Since we are predicting the next token conditional on tokens we have observed before it, we can represent the MLE objective as the following:

\hat{\theta} = \arg \max_\theta \prod_{i=1}^{n} P(t_i \mid t_{1:i}; \theta)

Instead of maximizing this term, we can minimize its negative log for numerical stability. This will also turn the products into summation. This gives us the training objective:

\mathcal{L}(\theta) = -\sum_{i=1}^{n}\log P(t_i \mid t_{1:i}; \theta)

Recall from the Architecture section that the transformer model gives us z tensor of length vocab_size for each input token that contains logits for the model’s next token prediction.

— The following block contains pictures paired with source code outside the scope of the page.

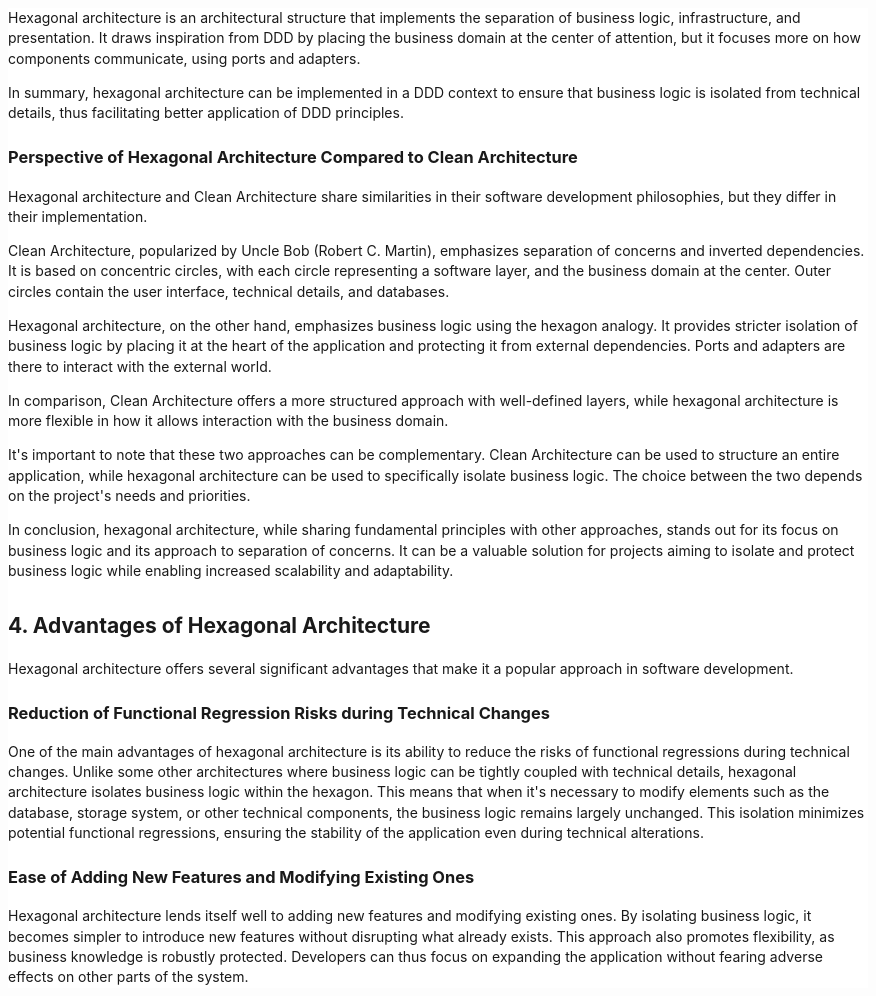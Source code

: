 Hexagonal architecture is an architectural structure that implements the separation of business logic, infrastructure, and presentation. It draws inspiration from DDD by placing the business domain at the center of attention, but it focuses more on how components communicate, using ports and adapters.

In summary, hexagonal architecture can be implemented in a DDD context to ensure that business logic is isolated from technical details, thus facilitating better application of DDD principles.

### Perspective of Hexagonal Architecture Compared to Clean Architecture

Hexagonal architecture and Clean Architecture share similarities in their software development philosophies, but they differ in their implementation.

Clean Architecture, popularized by Uncle Bob (Robert C. Martin), emphasizes separation of concerns and inverted dependencies. It is based on concentric circles, with each circle representing a software layer, and the business domain at the center. Outer circles contain the user interface, technical details, and databases.

Hexagonal architecture, on the other hand, emphasizes business logic using the hexagon analogy. It provides stricter isolation of business logic by placing it at the heart of the application and protecting it from external dependencies. Ports and adapters are there to interact with the external world.

In comparison, Clean Architecture offers a more structured approach with well-defined layers, while hexagonal architecture is more flexible in how it allows interaction with the business domain.

It's important to note that these two approaches can be complementary. Clean Architecture can be used to structure an entire application, while hexagonal architecture can be used to specifically isolate business logic. The choice between the two depends on the project's needs and priorities.

In conclusion, hexagonal architecture, while sharing fundamental principles with other approaches, stands out for its focus on business logic and its approach to separation of concerns. It can be a valuable solution for projects aiming to isolate and protect business logic while enabling increased scalability and adaptability.

## 4. Advantages of Hexagonal Architecture

Hexagonal architecture offers several significant advantages that make it a popular approach in software development.

### Reduction of Functional Regression Risks during Technical Changes
One of the main advantages of hexagonal architecture is its ability to reduce the risks of functional regressions during technical changes. Unlike some other architectures where business logic can be tightly coupled with technical details, hexagonal architecture isolates business logic within the hexagon. This means that when it's necessary to modify elements such as the database, storage system, or other technical components, the business logic remains largely unchanged. This isolation minimizes potential functional regressions, ensuring the stability of the application even during technical alterations.

### Ease of Adding New Features and Modifying Existing Ones
Hexagonal architecture lends itself well to adding new features and modifying existing ones. By isolating business logic, it becomes simpler to introduce new features without disrupting what already exists. This approach also promotes flexibility, as business knowledge is robustly protected. Developers can thus focus on expanding the application without fearing adverse effects on other parts of the system.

We can do a softmax of these values to obtain a probability distribution that can then be plugged into the above objective. For numerical stability, we subtract the maximum logit value from all values before applying softmax.

\text{softmax}(z_i) = \frac{e^{z_i - \max_j z_j}}{\sum_{j=1}^{V} e^{z_j - \max_j z_j}}

When implementing this in code we take inputs as the logits for each token with the shape batch x seq_len x vocab_size along with targets with the shape batch x seq_len which is just tokens shifted by one position. This implementation is equivalent to using torch.nn.CrossEntropyLoss with PyTorch.

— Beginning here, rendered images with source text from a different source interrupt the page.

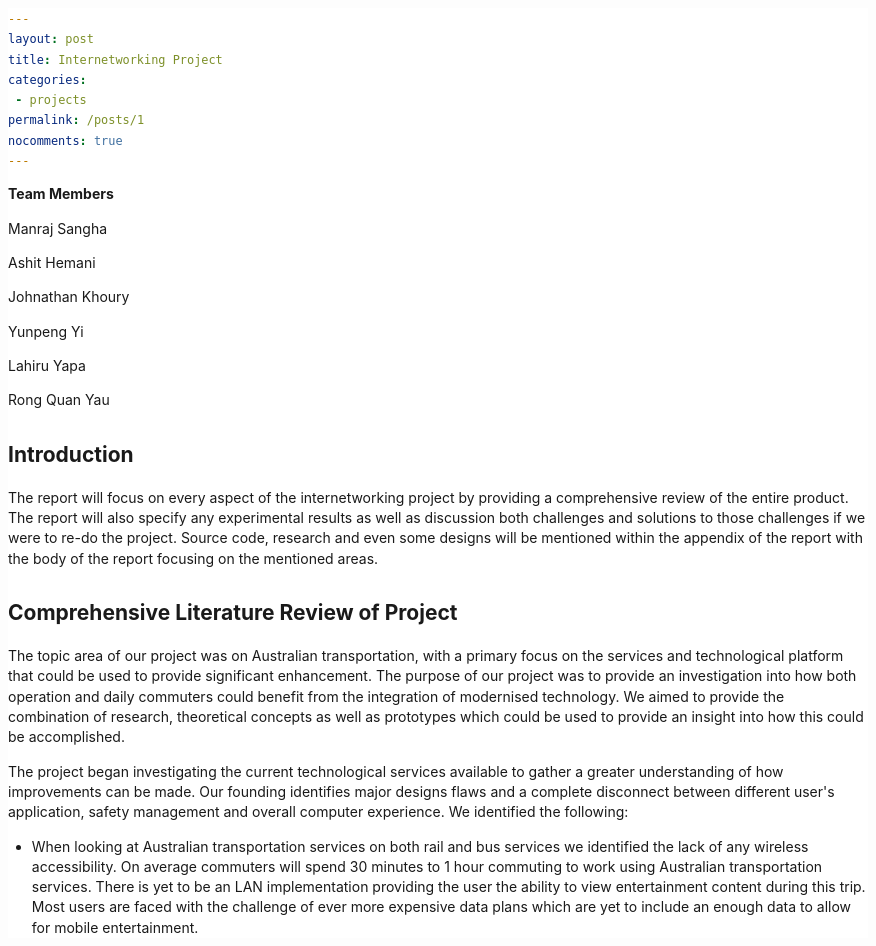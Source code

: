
 ```yaml
---
layout: post
title: Internetworking Project
categories: 
 - projects
permalink: /posts/1
nocomments: true  
---
```


**Team Members** 

Manraj Sangha

Ashit Hemani

Johnathan Khoury

Yunpeng Yi

Lahiru Yapa

Rong Quan Yau


## Introduction 

The report will focus on every aspect of the internetworking project by providing a comprehensive review of the entire product. The report will also specify any experimental results as well as discussion both challenges and solutions to those challenges if we were to re-do the project. Source code, research and even some designs will be mentioned within the appendix of the report with the body of the report focusing on the mentioned areas.

## Comprehensive Literature Review of Project 

The topic area of our project was on Australian transportation, with a primary focus on the services and technological platform that could be used to provide significant enhancement. The purpose of our project was to provide an investigation into how both operation and daily commuters could benefit from the integration of modernised technology. We aimed to provide the combination of research, theoretical concepts as well as prototypes which could be used to provide an insight into how this could be accomplished.

The project began investigating the current technological services available to gather a greater understanding of how improvements can be made. Our founding identifies major designs flaws and a complete disconnect between different user's application, safety management and overall computer experience. We identified the following:

-   When looking at Australian transportation services on both rail and bus services we identified the lack of any wireless accessibility. On average commuters will spend 30 minutes to 1 hour commuting to work using Australian transportation services. There is yet to be an LAN implementation providing the user the ability to view entertainment content during this trip. Most users are faced with the challenge of ever more expensive data plans which are yet to include an enough data to allow for mobile entertainment.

def cross_entropy_loss(logits, targets):
    max_logit = logits.max(dim=-1, keepdim=True).values
    shifted = logits - max_logit
    log_sum_exp = torch.log(torch.exp(shifted).sum(dim=-1, keepdim=True))
    log_softmax = shifted - log_sum_exp
    target_log_probs = log_softmax.gather(-1, targets.unsqueeze(-1)).squeeze(-1)
    return -target_log_probs.mean()

AdamW Optimizer

Once we have found the loss, a simple loss.backward() backpropagates gradients to all parameters of the model. We then take an optimizer step where we update the parameters to minimize loss. The most simple form of doing this is Stochastic Gradient Descent where we use a fixed learning rate to update the parameters. Over time we have seen new techniques amongst which AdamW is the most widely used optimizer. It uses two crucial ideas that give us faster and more efficient navigation of the loss surface.

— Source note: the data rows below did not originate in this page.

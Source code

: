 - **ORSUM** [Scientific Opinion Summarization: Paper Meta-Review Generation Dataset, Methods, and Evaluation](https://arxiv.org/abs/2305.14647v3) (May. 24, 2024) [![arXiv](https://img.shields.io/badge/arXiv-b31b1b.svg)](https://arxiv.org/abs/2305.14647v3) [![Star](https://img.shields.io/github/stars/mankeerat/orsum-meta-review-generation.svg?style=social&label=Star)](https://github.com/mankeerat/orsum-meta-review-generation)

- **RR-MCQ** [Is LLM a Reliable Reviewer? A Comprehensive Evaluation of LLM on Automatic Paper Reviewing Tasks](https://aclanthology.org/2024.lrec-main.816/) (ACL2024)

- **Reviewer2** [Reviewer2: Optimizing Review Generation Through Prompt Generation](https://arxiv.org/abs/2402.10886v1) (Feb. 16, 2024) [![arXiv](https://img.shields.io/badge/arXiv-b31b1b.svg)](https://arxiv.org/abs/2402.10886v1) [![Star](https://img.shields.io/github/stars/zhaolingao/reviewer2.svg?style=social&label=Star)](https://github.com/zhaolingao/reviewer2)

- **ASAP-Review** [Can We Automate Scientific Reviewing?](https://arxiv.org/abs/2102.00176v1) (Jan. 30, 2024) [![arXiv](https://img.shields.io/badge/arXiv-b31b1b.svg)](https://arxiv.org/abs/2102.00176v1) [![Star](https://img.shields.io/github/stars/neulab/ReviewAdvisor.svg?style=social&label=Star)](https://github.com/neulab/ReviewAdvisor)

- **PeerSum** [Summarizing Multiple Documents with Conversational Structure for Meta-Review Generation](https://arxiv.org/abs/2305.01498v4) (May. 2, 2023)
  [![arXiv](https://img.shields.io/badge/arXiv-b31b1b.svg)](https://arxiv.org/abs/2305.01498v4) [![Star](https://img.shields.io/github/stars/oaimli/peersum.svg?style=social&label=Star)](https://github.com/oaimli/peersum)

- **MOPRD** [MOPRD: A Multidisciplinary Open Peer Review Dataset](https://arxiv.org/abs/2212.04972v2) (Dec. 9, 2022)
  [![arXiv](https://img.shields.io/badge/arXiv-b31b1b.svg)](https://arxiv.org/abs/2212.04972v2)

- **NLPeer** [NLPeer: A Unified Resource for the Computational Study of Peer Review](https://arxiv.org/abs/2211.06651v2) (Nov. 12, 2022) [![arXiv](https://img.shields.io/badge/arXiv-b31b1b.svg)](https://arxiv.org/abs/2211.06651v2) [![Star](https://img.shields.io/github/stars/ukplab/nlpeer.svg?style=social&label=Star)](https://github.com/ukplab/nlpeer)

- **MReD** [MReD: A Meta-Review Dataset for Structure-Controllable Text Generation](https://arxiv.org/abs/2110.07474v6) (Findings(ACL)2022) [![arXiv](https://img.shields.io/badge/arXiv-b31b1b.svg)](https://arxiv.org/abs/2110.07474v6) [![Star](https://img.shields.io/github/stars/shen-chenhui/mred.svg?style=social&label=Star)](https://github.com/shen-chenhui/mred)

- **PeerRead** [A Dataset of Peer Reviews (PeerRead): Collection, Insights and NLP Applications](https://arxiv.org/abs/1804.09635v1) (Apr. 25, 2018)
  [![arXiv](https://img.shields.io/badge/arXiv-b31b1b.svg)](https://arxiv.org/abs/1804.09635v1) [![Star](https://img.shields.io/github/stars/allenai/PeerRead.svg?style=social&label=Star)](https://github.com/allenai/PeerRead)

Momentum: Instead of an update with the recent gradient at each step, we keep an exponential moving average of all past gradients or the first moment and use that along with the current gradient at update time. Think of this like having momentum. If our previous gradients have been in the same direction, we will take faster step in the direction (accelerate) and if they have been noisy and in opposite direction we will dampen each step.
$m_t = \beta_1m_{t-1} + (1 - \beta_1)\nabla_\theta \mathbf{w}$
Adaptive Learning Rate: Instead of every parameter being updated with the same learning rate we use the RMSProp idea to keep track of the exponential moving average of the square of the gradients or the second moment. We then divide our update term with a square root of this term so that gradients with large steps historically get smaller updates and those with small get larger updates.
$v_t = \beta_2v_{t-1} + (1 - \beta_2)\nabla_\theta \mathbf{w}$

$\beta_1$ and $\beta_2$ are hyperparameters but we usually have their values be 0.9 and 0.999. Since the moments are initialized to zeroes, we also apply some bias correction so that the first updates are not too small. These updates give us a final expression for the moments:

\hat{m}_t = \frac{m_t}{1 - \beta_1^t}\quad\hat{v}_t = \frac{v_t}{1 - \beta_2^t}

The last important component is the W in AdamW which stands for weight decay. The standard practice is to add a penalty to the loss in form of L2/L1 regularization. But since we are dividing by the second moment that will keep track of the penalties, larger gradients will get less penalty when we divide by $\sqrt{v_t}$ . We solve this by decoupling the decay from the gradient so every parameter has the same rate of decay. This gives us the final expression for the weight update. We use $\epsilon$ for numerical stability.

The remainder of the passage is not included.